青木とは、あの合コン以来話していなかった。
「あんた、いつからいたの?」
「はぁ?おまえが入ってくる前からいたし。電気ついてただろ?」
「………。そうだった?」
「おまえなぁ…。」
青木はため息をつきながら、額に手をあてた。
私はぼーっとしすぎて、本当に何も覚えていなかった。
資料室に入ってファイルを戻すこと以外は、別のことで頭がいっぱいすぎて。
「ボケッとしすぎじゃねーの?おまえらしくない。」
「私らしいって何?私だって、ぼーっとすることくらいあるわ。」
床に落ちた資料を拾う。
早く棚に閉まって、出ていきたかった。
今は特に、青木と顔を合わせていたくない。
「何急いでんだ?」
「早く仕事に戻りたいだけ。

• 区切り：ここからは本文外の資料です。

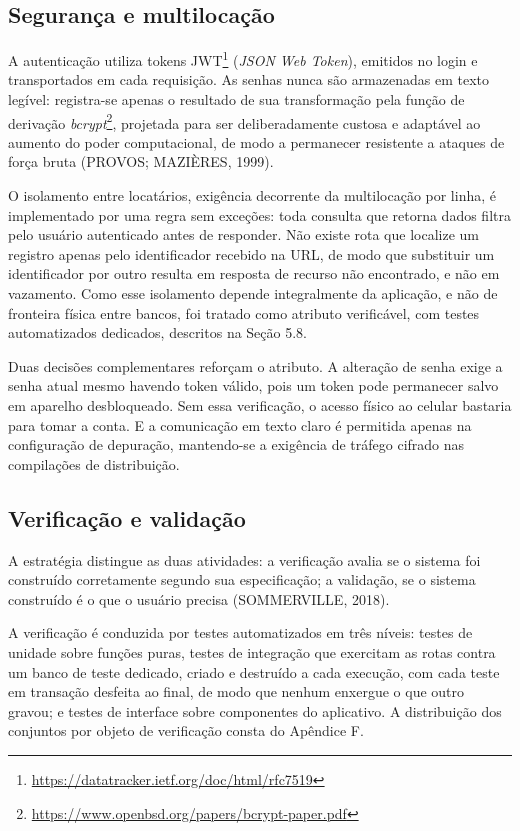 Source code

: \documentclass[12pt,oneside,a4paper,brazilian]{abntex2}
\begin{document}
\subsection{Segurança e multilocação}
A autenticação utiliza tokens JWT\footnote{\url{https://datatracker.ietf.org/doc/html/rfc7519}} (\textit{JSON Web Token}), emitidos no login e transportados em cada requisição. As senhas nunca são armazenadas em texto legível: registra-se apenas o resultado de sua transformação pela função de derivação \textit{bcrypt}\footnote{\url{https://www.openbsd.org/papers/bcrypt-paper.pdf}}, projetada para ser deliberadamente custosa e adaptável ao aumento do poder computacional, de modo a permanecer resistente a ataques de força bruta (PROVOS; MAZIÈRES, 1999).

O isolamento entre locatários, exigência decorrente da multilocação por linha, é implementado por uma regra sem exceções: toda consulta que retorna dados filtra pelo usuário autenticado antes de responder. Não existe rota que localize um registro apenas pelo identificador recebido na URL, de modo que substituir um identificador por outro resulta em resposta de recurso não encontrado, e não em vazamento. Como esse isolamento depende integralmente da aplicação, e não de fronteira física entre bancos, foi tratado como atributo verificável, com testes automatizados dedicados, descritos na Seção 5.8.

Duas decisões complementares reforçam o atributo. A alteração de senha exige a senha atual mesmo havendo token válido, pois um token pode permanecer salvo em aparelho desbloqueado. Sem essa verificação, o acesso físico ao celular bastaria para tomar a conta. E a comunicação em texto claro é permitida apenas na configuração de depuração, mantendo-se a exigência de tráfego cifrado nas compilações de distribuição.


\subsection{Verificação e validação}
A estratégia distingue as duas atividades: a verificação avalia se o sistema foi construído corretamente segundo sua especificação; a validação, se o sistema construído é o que o usuário precisa (SOMMERVILLE, 2018).

A verificação é conduzida por testes automatizados em três níveis: testes de unidade sobre funções puras, testes de integração que exercitam as rotas contra um banco de teste dedicado, criado e destruído a cada execução, com cada teste em transação desfeita ao final, de modo que nenhum enxergue o que outro gravou; e testes de interface sobre componentes do aplicativo. A distribuição dos conjuntos por objeto de verificação consta do Apêndice F.
\end{document}
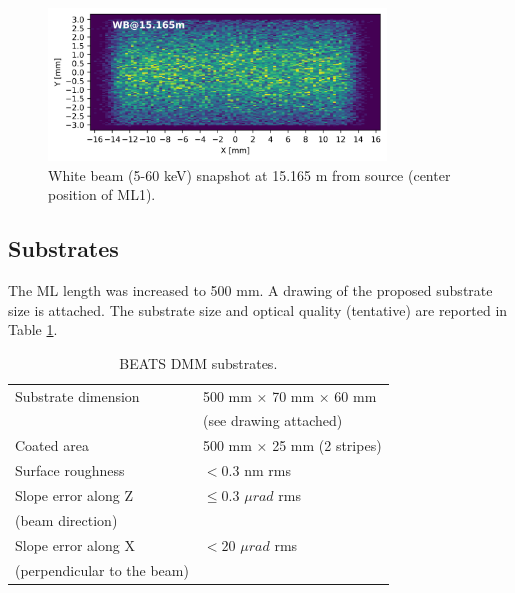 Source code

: \setlength{\belowcaptionskip}{-8pt}
\vspace*{-\baselineskip}

\begin{figure} [!ht]
\centering
\includegraphics[width=0.8\textwidth]{./../../beam_snapshots/WB_snapshot_15.165.png}
\caption{\label{fig:snapshot_ML1} White beam (5-60 keV) snapshot at 15.165 m from source (center position of ML1).}
\end{figure}
\setlength{\belowcaptionskip}{-15pt}

\clearpage
\subsection{Substrates}
The ML length was increased to 500 mm. A drawing of the proposed substrate size is attached. The substrate size and optical quality (tentative) are reported in Table \ref{tab:substrates}.

\begin{center}
\begin{table} [ht]
\begin{tabular}[bhp]{|p{} | p{}|}
\hline
Substrate dimension & 500 mm × 70 mm × 60 mm \\
 & (see drawing attached) \\
\hline
Coated area & 500 mm × 25 mm (2 stripes) \\
\hline
Surface roughness & $< 0.3$ nm rms \\
\hline
Slope error along Z & $\leq 0.3$ $\mu rad$ rms \\
(beam direction) & \\
\hline
Slope error along X & $< 20$ $\mu rad$ rms \\
(perpendicular to the beam) & \\
\hline
\end{tabular}
\caption{\label{tab:substrates} BEATS DMM substrates.}
\end{table}
\end{center}

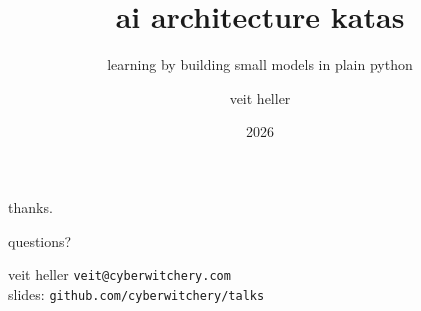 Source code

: \documentclass[aspectratio=1610,14pt]{beamer}
\title{ai architecture katas}
\subtitle{learning by building small models in plain python}
\author{veit heller}
\institute{cyberwitchery lab}
\date{2026}
\begin{document}
  {
  \begin{frame}[plain]
    \cwlogoright[cwGhost]{0.42\paperheight}%
    \titlepage
  \end{frame}}

  

  {
  \begin{frame}[plain]
    \cwlogoright[cwInk]{0.42\paperheight}%
    \paperheight
    \begin{minipage}{0.62\textwidth}
      {\color{cwInk}thanks.}\par\vskip12pt
      {\cwhanken\large\color{cwTeal}questions?}\par
      \paperheight
      {\cwhanken\color{cwMuted}veit heller \quad \texttt{veit@cyberwitchery.com}}\\[5pt]
      {\cwhanken\color{cwFaint}slides: \texttt{github.com/cyberwitchery/talks}}
    \end{minipage}
  \end{frame}}
\end{document}
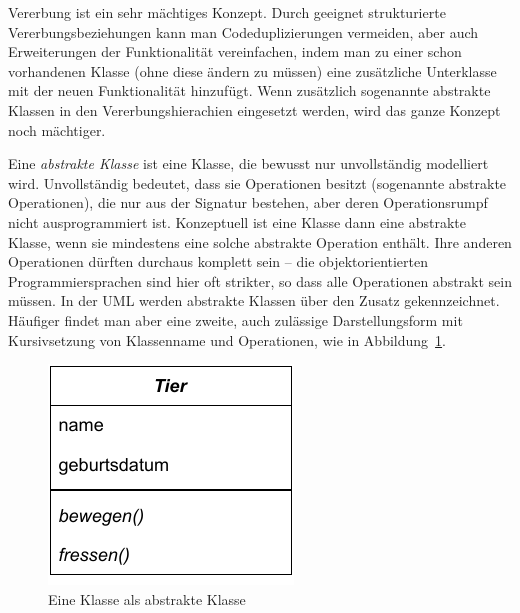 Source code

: Vererbung ist ein sehr mächtiges Konzept. Durch geeignet strukturierte Vererbungsbeziehungen kann man Codeduplizierungen vermeiden, aber auch Erweiterungen der Funktionalität vereinfachen, indem man zu einer schon vorhandenen Klasse (ohne diese ändern zu müssen) eine zusätzliche Unterklasse mit der neuen Funktionalität hinzufügt. Wenn zusätzlich sogenannte abstrakte Klassen in den Vererbungs\-hierachien eingesetzt werden, wird das ganze Konzept noch mächtiger.

Eine \textit{abstrakte Klasse} 
ist eine Klasse, die bewusst nur unvollständig modelliert wird. Unvollständig bedeutet, dass sie Operationen besitzt (sogenannte abstrakte Operationen), die nur aus der Signatur bestehen, aber deren Operationsrumpf nicht ausprogrammiert ist. Konzeptuell ist eine Klasse dann eine abstrakte Klasse, wenn sie mindestens eine solche abstrakte Operation enthält. Ihre anderen Operationen dürften durchaus komplett sein -- die objektorientierten Programmiersprachen sind hier oft strikter, so dass alle Operationen abstrakt sein müssen. In der UML werden abstrakte Klassen über den Zusatz  gekennzeichnet. Häufiger findet man aber eine zweite, auch zulässige Darstellungsform mit Kursivsetzung von Klassenname und Operationen, wie in Abbildung~\ref{fig:abstrakte_klasse}. 

\vspace{\baselineskip} %

\begin{figure}[h!]
	\centering
	\includegraphics[scale=1.0]{Bilder/Kapitel-8/Abstrakt2.pdf}
	\caption{Eine Klasse  als abstrakte Klasse}
	\label{fig:abstrakte_klasse}
\end{figure}

\vspace{\baselineskip} %

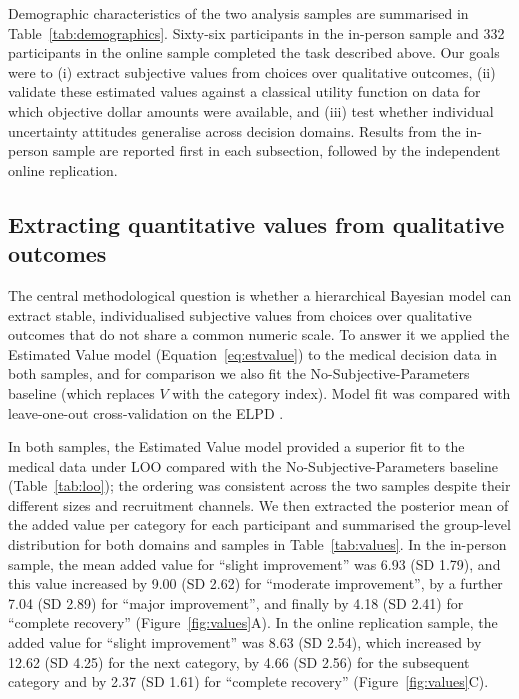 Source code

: \documentclass[11pt]{article}
\begin{document}
Demographic characteristics of the two analysis samples are summarised in Table~\ref{tab:demographics}. Sixty-six participants in the in-person sample and 332 participants in the online sample completed the task described above. Our goals were to (i) extract subjective values from choices over qualitative outcomes, (ii) validate these estimated values against a classical utility function on data for which objective dollar amounts were available, and (iii) test whether individual uncertainty attitudes generalise across decision domains. Results from the in-person sample are reported first in each subsection, followed by the independent online replication.

\subsection{Extracting quantitative values from qualitative outcomes}

The central methodological question is whether a hierarchical Bayesian model can extract stable, individualised subjective values from choices over qualitative outcomes that do not share a common numeric scale. To answer it we applied the Estimated Value model (Equation~\ref{eq:estvalue}) to the medical decision data in both samples, and for comparison we also fit the No-Subjective-Parameters baseline (which replaces $V$ with the category index). Model fit was compared with leave-one-out cross-validation on the ELPD \citep{vehtari2017loo}.

In both samples, the Estimated Value model provided a superior fit to the medical data under LOO compared with the No-Subjective-Parameters baseline (Table~\ref{tab:loo}); the ordering was consistent across the two samples despite their different sizes and recruitment channels. We then extracted the posterior mean of the added value per category for each participant and summarised the group-level distribution for both domains and samples in Table~\ref{tab:values}. In the in-person sample, the mean added value for ``slight improvement'' was 6.93 (SD 1.79), and this value increased by 9.00 (SD 2.62) for ``moderate improvement'', by a further 7.04 (SD 2.89) for ``major improvement'', and finally by 4.18 (SD 2.41) for ``complete recovery'' (Figure~\ref{fig:values}A). In the online replication sample, the added value for ``slight improvement'' was 8.63 (SD 2.54), which increased by 12.62 (SD 4.25) for the next category, by 4.66 (SD 2.56) for the subsequent category and by 2.37 (SD 1.61) for ``complete recovery'' (Figure~\ref{fig:values}C).
\end{document}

」
逃げるように、資料を出ていこうとした。
でも、あいつがそれを許すはずがなかった。
青木は私の腕を掴み、私を壁に押しつけた。
「何で逃げる?」
「逃げるんじゃなくて、仕事に戻るの!やらなきゃいけないことが沢山あるのよ。」
「俺がおまえの嘘を見抜けないと思うか?」
「………。」
青木の顔が近づいてきて、私は避けるように顔をそらした。